Apart from Kassák and Attila József, no other major socialist writers came forward in Hungary; there were, however, many young authors in revolt, attracted to leftist ideals for shorter or longer periods in their life. One such writer is Zsigmond Remenyik (1902-62), who sympathized with both Kassák’s circle (his first poems were printed in Today) and Fine Word. Remenyik spent nearly ten years in South America (he wrote also in Spanish). His novels, called by their author Apocalypsis Humana, are not a genuine cycle of novels; nevertheless they display the richness of their author’s experiences.

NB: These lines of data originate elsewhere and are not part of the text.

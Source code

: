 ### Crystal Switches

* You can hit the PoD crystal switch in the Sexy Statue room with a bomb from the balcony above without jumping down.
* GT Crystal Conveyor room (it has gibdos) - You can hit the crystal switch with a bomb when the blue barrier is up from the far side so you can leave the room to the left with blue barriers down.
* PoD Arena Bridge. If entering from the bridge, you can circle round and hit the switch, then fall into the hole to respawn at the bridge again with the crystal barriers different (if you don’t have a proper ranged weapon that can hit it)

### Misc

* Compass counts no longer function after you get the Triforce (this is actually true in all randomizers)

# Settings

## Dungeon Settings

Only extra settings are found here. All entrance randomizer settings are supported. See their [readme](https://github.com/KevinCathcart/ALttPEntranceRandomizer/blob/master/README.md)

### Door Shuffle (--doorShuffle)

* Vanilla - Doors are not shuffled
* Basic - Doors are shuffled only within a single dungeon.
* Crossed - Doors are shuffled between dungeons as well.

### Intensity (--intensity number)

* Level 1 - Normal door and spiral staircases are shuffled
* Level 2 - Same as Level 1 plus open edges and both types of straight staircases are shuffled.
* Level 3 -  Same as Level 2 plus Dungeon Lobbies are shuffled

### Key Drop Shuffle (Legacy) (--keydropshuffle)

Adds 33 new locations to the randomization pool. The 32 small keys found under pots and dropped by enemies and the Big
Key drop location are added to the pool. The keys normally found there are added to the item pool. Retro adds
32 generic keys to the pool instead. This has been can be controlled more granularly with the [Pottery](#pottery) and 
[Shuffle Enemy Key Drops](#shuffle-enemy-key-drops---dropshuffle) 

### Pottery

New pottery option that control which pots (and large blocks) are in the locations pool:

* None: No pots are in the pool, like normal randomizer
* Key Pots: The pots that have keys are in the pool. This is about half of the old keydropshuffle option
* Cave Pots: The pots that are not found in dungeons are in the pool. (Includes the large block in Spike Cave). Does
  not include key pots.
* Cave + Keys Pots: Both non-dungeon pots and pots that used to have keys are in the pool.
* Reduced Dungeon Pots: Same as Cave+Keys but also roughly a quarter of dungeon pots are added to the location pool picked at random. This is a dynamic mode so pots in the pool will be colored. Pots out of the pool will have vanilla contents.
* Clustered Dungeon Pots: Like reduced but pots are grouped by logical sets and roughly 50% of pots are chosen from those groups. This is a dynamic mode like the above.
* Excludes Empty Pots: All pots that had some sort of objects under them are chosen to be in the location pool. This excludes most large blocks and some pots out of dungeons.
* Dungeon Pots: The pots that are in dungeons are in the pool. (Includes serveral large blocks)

Remenyik’s heroes are often social outcasts, always gifted with keen intellectual curiosity; sitting in the seedy bars of both hemispheres, they incessantly argue about philosophy, moral issues, or the plays of G. B. Shaw. Young Remenyik’s characters, not unlike Tersánszky’s heroes, hated the middle class with its intellectual and social pretensions, accusing them of being pillars of ‘law-abiding corruptness’ in society. He was attracted to expressionism for a time, and also utilized some of those devices in fiction which brought new features to the contemporary American novel (e.g. particularly Dos Passos). In Remenyik’s interpretation both world and man are impenetrable enigmas, and the significance of fiction is exhausted by its associative possibilities. His first novel Flea-Circus (1932) is marked by a mood of anarchistic revolt. Also worthy of note in the Apocalypsis Humana are The Living and the Dead (1948), in which the hero keeps four wives in four different ports and acts out different sides of his personality with each wife; the autobiographical Guilt (1937), and Ancestors and Descendants (1957). As Remenyik has received little critical treatment until very recently, his work is far from being satisfactorily assessed.